Whilst I knew I lacked the interest to read all 6 of the Man Booker shortlist, I at least wanted to get a taste for the flavours on offer. As one of the 3 which attracted me, A Tale for the Time Being was my first port of call.
Something which always fascinates me in literature is the representation and exploration of diverse cultures and I admired the 2013 shortlist for encompassing a wonderful range of these. A Tale for the Time Being was my first real venture into Japanese culture and I learnt a lot more than I had anticipated.
The book’s narrative is split into two; Nao, a 15 year old girl struggling to adapt to life in Tokyo after growing up in Sunnyvale, California and Ruth, a westernised Japanese descendent living in remote Canada with her naturalist husband, Oliver. The two are connected by Nao’s diary, which comes into Ruth’s possession after washing up on a local beach. Ruth is immediately invested and obsessed by Nao’s story and is touched, worried and warmed by it in equal measure.
Criticism has come for Ozeki in that Ruth bears an almost identical resemblance to herself. (The name is the tip of the iceberg) Whilst this is a well-known and not-always ineffective technique, I perhaps have to agree with the critics that have said that it doesn’t add anything to the story as the real magic lies with Nao. I agree also that the ‘reader/writer relationship’ subtext feels a little self-indulgent on Ozeki’s part. (These opinions were expressed on BBC2’s Review Show Man Booker special. Found here: http://bbc.in/1b23Ug9).

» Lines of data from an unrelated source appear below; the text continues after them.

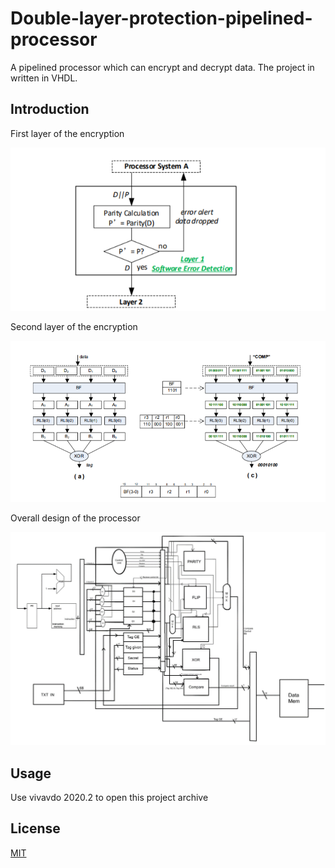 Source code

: # Double-layer-protection-pipelined-processor
A pipelined processor which can encrypt and decrypt data. The project in written in VHDL.

## Introduction
First layer of the encryption

![layer1](https://github.com/YunruiZhang/Double-layer-protection-pipelined-processor/blob/main/photos/layer1.png?raw=true)

Second layer of the encryption

![layer2](https://github.com/YunruiZhang/Double-layer-protection-pipelined-processor/blob/main/photos/layer2.png?raw=true)

Overall design of the processor

![design](https://github.com/YunruiZhang/Double-layer-protection-pipelined-processor/blob/main/photos/design.png?raw=true)

## Usage
Use vivavdo 2020.2 to open this project archive

## License
[MIT](https://choosealicense.com/licenses/mit/)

I couldn’t help wondering whether it might have been more interesting if the person who found the diary had nothing at all in common with Nao- and maybe even a little disinterested! I realise that this would completely change Ozeki’s intent and perhaps I’m being mildly facetious but this was my genuine thought. However, given the option, I would probably do away with the second narrative altogether.
Sadly ignorant of Japanese culture, I learnt an awful lot about their blighted history and consequent modern-day attitudes. I’ve learnt Japan to be a land of extremes: indescribable violence can sometimes only be a short distance from utter tranquility and peace. A perfect illustration of this would be Nao’s regular visits to a Buddhist temple nestled in the city on the way to school; the school where she endures relentlessly horrifying bullying (ijime). The two intermingle unintentionally and frequently in Nao’s story and this I found very affecting; especially in the retelling of her Great Uncle Haruki’s war exploits.
A Tale for the Time a Being has a lot of ideas, sometimes feeling a little crammed. Nao’s character however, is a triumph: a teen narrator bringing something utterly fresh to the table.
NB. The footnotes may seem heavy to begin with but they are generally interesting and slowly fizzle out throughout the book.